Wednesday, August 15, 2007

Enterprise Search - Find Cost of not Finding Information

Before starting on any new initiative on enterprise search, first thing you need is commitment from the top executive. The executive would want to know the benefits of the initiatives from returns and value perspective before signing of checks for the project. From consulting perspective, project sponsors wants to know Return on Investment (ROI) before committing on the new assignments to the consultant.

The question I was asked so many times is "What is ROI of Enterprise Search Implementation?". Everyone understands importance of Internet search from brand awareness, web marketing and e-commerce stand point. The executives are ready to sponsor on the Internet search based on traffic they are getting on the website. But how about intranet, is there any reason why anyone would spent hundreds of thousands of dollars for employee search? Does it make sense even to spend that much of money for searching within the organization assets for information that an employee could get by asking various functional teams? But still core issues remains, is there a way to calculate your returns on investment in finite dollars figures? Are there any standard benchmarks against which I can measure the success of implementing Enterprise Search? Besides I think needs for enterprise search varies from organization to organization and individual to individual. No two employees within same or different organizations will have same search needs. Then how will I measure quantitatively the returns on investments for an organization? What do I do as a executive or sponsor? Do assessment on returns or start the initiative!

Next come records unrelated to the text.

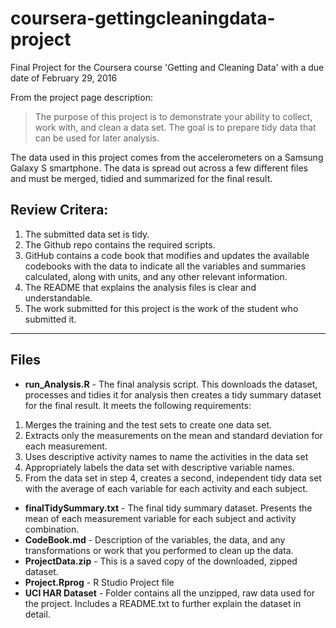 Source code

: # coursera-gettingcleaningdata-project
Final Project for the Coursera course 'Getting and Cleaning Data' with a due date of February 29, 2016

From the project page description:
> The purpose of this project is to demonstrate your ability to collect, work with, and clean a data set. The goal is to prepare tidy data that can be used for later analysis.

The data used in this project comes from the accelerometers on a Samsung Galaxy S smartphone. The data is spread out across a few different files and must be merged, tidied and summarized for the final result.

## Review Critera:

1. The submitted data set is tidy.
2. The Github repo contains the required scripts.
3. GitHub contains a code book that modifies and updates the available codebooks with the data to indicate all the variables and summaries calculated, along with units, and any other relevant information.
4. The README that explains the analysis files is clear and understandable.
5. The work submitted for this project is the work of the student who submitted it.

______________________________

## Files

+ **run_Analysis.R** - The final analysis script. This downloads the dataset, processes and tidies it for analysis then creates a tidy summary dataset for the final result. It meets the following requirements:

1. Merges the training and the test sets to create one data set.
2. Extracts only the measurements on the mean and standard deviation for each measurement.
3. Uses descriptive activity names to name the activities in the data set
4. Appropriately labels the data set with descriptive variable names.
5. From the data set in step 4, creates a second, independent tidy data set with the average of each variable for each activity and each subject.

+ **finalTidySummary.txt** - The final tidy summary dataset. Presents the mean of each measurement variable for each subject and activity combination.
+ **CodeBook.md** - Description of the variables, the data, and any transformations or work that you performed to clean up the data.
+ **ProjectData.zip** - This is a saved copy of the downloaded, zipped dataset.
+ **Project.Rprog** - R Studio Project file
+ **UCI HAR Dataset** - Folder contains all the unzipped, raw data used for the project. Includes a README.txt to further explain the dataset in detail.
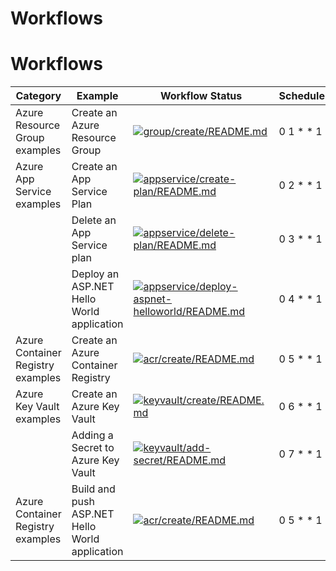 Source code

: # Workflows

<!-- 

  Creating / updating the service principal for GitHub Actions:

  az ad sp create-for-rbac --name csoaz-github-actions --role Owner --scopes /subscriptions/<subscription-id> --sdk-auth

 -->

# Workflows

| Category | Example     | Workflow Status | Schedule |
| -------- | ----------- | --------------- | -------- |
| Azure Resource Group examples | Create an Azure Resource Group | [![group/create/README.md](https://github.com/mnriem/csharp-on-azure-examples/actions/workflows/group_create_README_md.yml/badge.svg)](https://github.com/mnriem/csharp-on-azure-examples/actions/workflows/group_create_README_md.yml) | 0 1 * * 1 |
| Azure App Service examples | Create an App Service Plan |[ ![appservice/create-plan/README.md](https://github.com/mnriem/csharp-on-azure-examples/actions/workflows/appservice_create-plan_README_md.yml/badge.svg)](https://github.com/mnriem/csharp-on-azure-examples/actions/workflows/appservice_create-plan_README_md.yml) | 0 2 * * 1 |
| | Delete an App Service plan | [![appservice/delete-plan/README.md](https://github.com/mnriem/csharp-on-azure-examples/actions/workflows/appservice_delete-plan_README_md.yml/badge.svg)](https://github.com/mnriem/csharp-on-azure-examples/actions/workflows/appservice_delete-plan_README_md.yml) | 0 3 * * 1 |
| | Deploy an ASP.NET Hello World application | [![appservice/deploy-aspnet-helloworld/README.md](https://github.com/mnriem/csharp-on-azure-examples/actions/workflows/appservice_deploy-aspnet-helloworld_README_md.yml/badge.svg)](https://github.com/mnriem/csharp-on-azure-examples/actions/workflows/appservice_deploy-aspnet-helloworld_README_md.yml) | 0 4 * * 1 |
| Azure Container Registry examples | Create an Azure Container Registry | [![acr/create/README.md](https://github.com/mnriem/csharp-on-azure-examples/actions/workflows/acr_create_README_md.yml/badge.svg)](https://github.com/mnriem/csharp-on-azure-examples/actions/workflows/acr_create_README_md.yml) | 0 5 * * 1 |
| Azure Key Vault examples | Create an Azure Key Vault | [![keyvault/create/README.md](https://github.com/mnriem/csharp-on-azure-examples/actions/workflows/keyvault_create_README_md.yml/badge.svg)](https://github.com/mnriem/csharp-on-azure-examples/actions/workflows/keyvault_create_README_md.yml) | 0 6 * * 1 |
| | Adding a Secret to Azure Key Vault | [![keyvault/add-secret/README.md](https://github.com/mnriem/csharp-on-azure-examples/actions/workflows/keyvault_add-secret_README_md.yml/badge.svg)](https://github.com/mnriem/csharp-on-azure-examples/actions/workflows/keyvault_add-secret_README_md.yml) | 0 7 * * 1 |
| Azure Container Registry examples | Build and push ASP.NET Hello World application | [![acr/create/README.md](https://github.com/mnriem/csharp-on-azure-examples/actions/workflows/acr_aspnet-helloworld_README_md.yml/badge.svg)](https://github.com/mnriem/csharp-on-azure-examples/actions/workflows/acr_aspnet-helloworld_README_md.yml) | 0 5 * * 1 |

If you ask me, I would first rename the phrase 'ROI' to 'finding cost of not finding information' as step one. It makes me more comfortable as I am trying to calculating returns from problem perspective rather solution side, to be able to justify myself from both stand points - quantitatively and qualitatively. Second step would be list of research facts about search usage, average time spent by employees, time spent to recreate an asset etc. from all the research companies. It gives key numbers to justify your claims, secondly no one questions their claims as these are well accepted figures. The third step would be list of all major organization roles/titles who use search in their daily routine for getting the job done, along with information about what they search for and why. The fourth steps is to detail the impact of their search on their work routine from efficiency and quality perspective, if they are not able to find information they asked for because of ineffective search technology. Once you get to that level, you would realize either significance or redundancy of enterprise search with the organization. It is very important to identify the core problems first and then challenge it.

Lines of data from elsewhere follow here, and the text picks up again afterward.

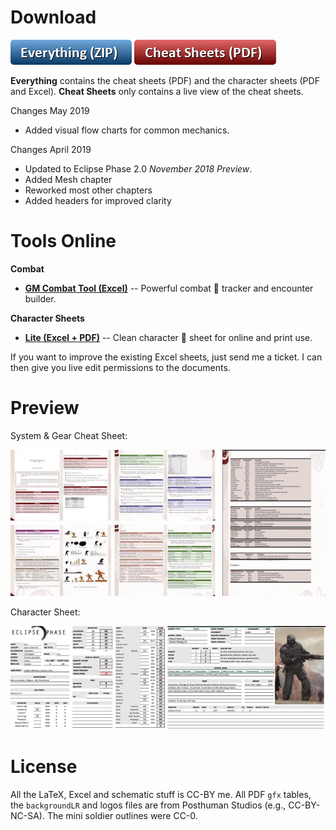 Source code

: 
# Download

[![Download](/gfx/button-zip.png)](https://github.com/ralfbiedert/eclipse-phase-2-tools/releases/download/v2019-05-04/release-2019-05-04.zip)
[![PDFs](/gfx/button-pdf.png)](https://1drv.ms/f/s!ApNUXXmnOvVxhbcH5E5fbDfDFQ3_qw)

**Everything** contains the cheat sheets (PDF) and the character sheets (PDF and Excel). **Cheat Sheets** only contains a live view of the cheat sheets.

Changes May 2019

* Added visual flow charts for common mechanics.


Changes April 2019

* Updated to Eclipse Phase 2.0 _November 2018 Preview_.
* Added Mesh chapter
* Reworked most other chapters
* Added headers for improved clarity


# Tools Online

**Combat**
- [**GM Combat Tool (Excel)**](https://1drv.ms/f/s!ApNUXXmnOvVxhbcTkSA4Tnscpwukdg) -- Powerful combat 🔫 tracker and encounter builder.

**Character Sheets**
- [**Lite (Excel + PDF)**](https://1drv.ms/f/s!ApNUXXmnOvVxhbZzbXD7_0qGLCZvmQ) -- Clean character 🤖 sheet for online and print use.

If you want to improve the existing Excel sheets, just send me a ticket. I can then give you live edit permissions to the documents.




# Preview

System & Gear Cheat Sheet:

![Preview](/gfx/preview-cheat-sheets-r1.jpg)


Character Sheet:

![Preview](/gfx/preview-character-sheet-r1.jpg)


# License

All the LaTeX, Excel and schematic stuff is CC-BY me. All PDF `gfx` tables, the `backgroundLR` and logos files are from Posthuman Studios (e.g., CC-BY-NC-SA). The mini soldier outlines were CC-0.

Lets list down the relevant research facts;
- Knowledge workers spend from 15% to 35% (average 25%) of their time searching for information.
- Knowledge workers spend 10-15% of their time in duplicating existing information
- Searchers are successful in finding what they seek 50% of the time or less
- 40% of corporate users reported that they can not find the information they need to do their jobs on their intranets.
- Every employee in a company produces more than 800 megabytes of digital information every year
- Not locating and retrieving information has an opportunity cost of more than $$ annually based on industry size.
- Call center costs and volumes have been decreased by 30% and more when better search and browsing tools were implemented.

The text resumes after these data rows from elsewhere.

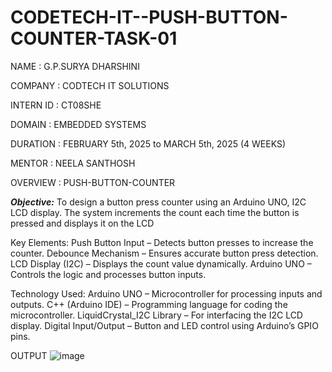 # CODETECH-IT--PUSH-BUTTON-COUNTER-TASK-01

NAME :  G.P.SURYA DHARSHINI

COMPANY : CODTECH IT SOLUTIONS

INTERN ID : CT08SHE

DOMAIN : EMBEDDED SYSTEMS

DURATION : FEBRUARY 5th, 2025 to MARCH 5th, 2025 (4 WEEKS)

MENTOR : NEELA SANTHOSH

OVERVIEW : PUSH-BUTTON-COUNTER

***Objective:***
To design a button press counter using an Arduino UNO, I2C LCD display. The system increments the count each time the button is pressed and displays it on the LCD

Key Elements:
Push Button Input – Detects button presses to increase the counter.
Debounce Mechanism – Ensures accurate button press detection.
LCD Display (I2C) – Displays the count value dynamically.
Arduino UNO – Controls the logic and processes button inputs.


Technology Used:
Arduino UNO – Microcontroller for processing inputs and outputs.
C++ (Arduino IDE) – Programming language for coding the microcontroller.
LiquidCrystal_I2C Library – For interfacing the I2C LCD display.
Digital Input/Output – Button and LED control using Arduino’s GPIO pins.

OUTPUT
![image](https://github.com/user-attachments/assets/e5791ded-68a1-48bf-9274-a700cee06a2a)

There are more research results based on statistical data. But one thing is clear. What we can not do is, measure the increase in creativity and original thinking that might be unleashed if knowledge workers had more time to think and were not frustrated with not finding information. The wrong and delayed decisions are caused by lack of right information to the right people at the right time. For their daily routine work, they not only need to have access to the right information, but only when they need it.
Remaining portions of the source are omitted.